■ **ASSIGNMENT**: Take the records below from their first line through the line holding "specified category IDs", and set each of those lines down exactly, without pictures.

══ RECORD SET

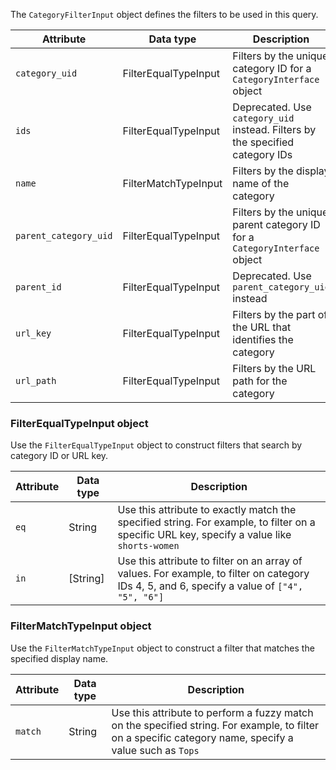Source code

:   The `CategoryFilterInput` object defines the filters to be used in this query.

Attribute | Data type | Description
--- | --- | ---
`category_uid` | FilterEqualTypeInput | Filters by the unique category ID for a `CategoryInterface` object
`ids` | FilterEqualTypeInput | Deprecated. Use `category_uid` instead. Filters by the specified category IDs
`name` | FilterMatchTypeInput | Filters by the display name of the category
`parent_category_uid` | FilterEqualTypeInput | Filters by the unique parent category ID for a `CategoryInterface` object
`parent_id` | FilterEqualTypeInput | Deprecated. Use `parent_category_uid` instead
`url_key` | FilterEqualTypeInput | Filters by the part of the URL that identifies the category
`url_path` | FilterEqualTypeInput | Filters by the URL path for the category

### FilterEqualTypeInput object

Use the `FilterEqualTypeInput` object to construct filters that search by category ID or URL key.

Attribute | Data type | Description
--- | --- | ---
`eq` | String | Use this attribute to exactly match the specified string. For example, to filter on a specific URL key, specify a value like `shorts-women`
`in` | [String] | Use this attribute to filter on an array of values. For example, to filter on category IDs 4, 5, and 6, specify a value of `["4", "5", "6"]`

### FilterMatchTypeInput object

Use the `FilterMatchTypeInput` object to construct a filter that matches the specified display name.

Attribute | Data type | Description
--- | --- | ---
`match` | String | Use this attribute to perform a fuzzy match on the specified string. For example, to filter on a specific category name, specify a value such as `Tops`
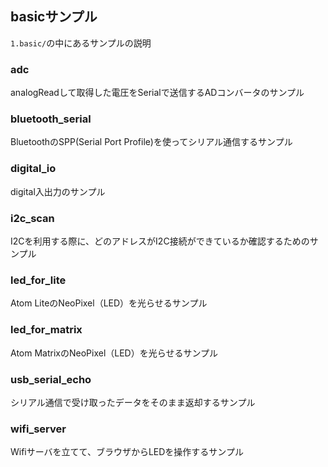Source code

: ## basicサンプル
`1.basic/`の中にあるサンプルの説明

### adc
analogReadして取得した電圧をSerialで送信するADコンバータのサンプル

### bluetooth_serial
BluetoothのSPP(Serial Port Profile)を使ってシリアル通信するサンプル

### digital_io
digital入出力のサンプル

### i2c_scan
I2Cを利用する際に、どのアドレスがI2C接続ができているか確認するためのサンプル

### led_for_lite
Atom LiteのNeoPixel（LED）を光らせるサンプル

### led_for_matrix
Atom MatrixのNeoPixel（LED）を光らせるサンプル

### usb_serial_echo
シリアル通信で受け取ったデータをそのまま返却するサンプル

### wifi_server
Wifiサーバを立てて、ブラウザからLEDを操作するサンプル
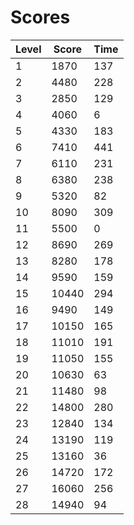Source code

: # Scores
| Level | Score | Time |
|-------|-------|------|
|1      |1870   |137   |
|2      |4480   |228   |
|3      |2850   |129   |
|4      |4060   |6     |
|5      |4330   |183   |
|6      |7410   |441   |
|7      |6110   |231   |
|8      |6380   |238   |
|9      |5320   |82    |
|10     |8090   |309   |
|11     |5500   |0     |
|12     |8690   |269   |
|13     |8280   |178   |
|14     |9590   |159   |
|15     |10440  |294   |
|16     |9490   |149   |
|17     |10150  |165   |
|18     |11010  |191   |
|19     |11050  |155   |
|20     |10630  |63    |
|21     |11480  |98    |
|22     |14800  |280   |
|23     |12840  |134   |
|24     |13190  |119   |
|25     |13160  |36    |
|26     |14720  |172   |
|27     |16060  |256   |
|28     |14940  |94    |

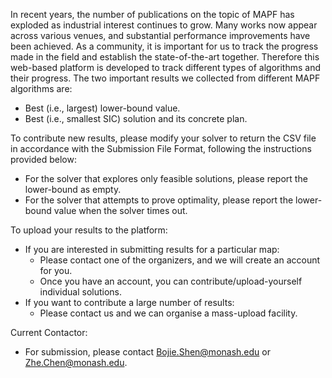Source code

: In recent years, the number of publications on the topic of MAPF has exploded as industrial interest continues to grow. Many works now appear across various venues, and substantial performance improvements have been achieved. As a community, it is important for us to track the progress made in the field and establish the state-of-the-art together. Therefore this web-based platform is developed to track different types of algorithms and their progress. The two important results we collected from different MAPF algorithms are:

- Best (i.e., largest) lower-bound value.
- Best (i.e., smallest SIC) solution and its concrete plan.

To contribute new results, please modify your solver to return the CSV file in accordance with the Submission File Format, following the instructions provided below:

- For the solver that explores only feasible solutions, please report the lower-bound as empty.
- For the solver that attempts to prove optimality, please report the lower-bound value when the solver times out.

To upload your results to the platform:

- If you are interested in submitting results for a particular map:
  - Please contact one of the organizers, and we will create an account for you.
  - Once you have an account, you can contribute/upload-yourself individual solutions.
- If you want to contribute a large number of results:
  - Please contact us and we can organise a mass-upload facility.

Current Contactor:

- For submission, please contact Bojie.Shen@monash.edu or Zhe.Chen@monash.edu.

════

■ **RESPONSE TO THIS TASK**:
Source code

:   The `CategoryFilterInput` object defines the filters to be used in this query.

Attribute | Data type | Description
--- | --- | ---
`category_uid` | FilterEqualTypeInput | Filters by the unique category ID for a `CategoryInterface` object
`ids` | FilterEqualTypeInput | Deprecated. Use `category_uid` instead. Filters by the specified category IDs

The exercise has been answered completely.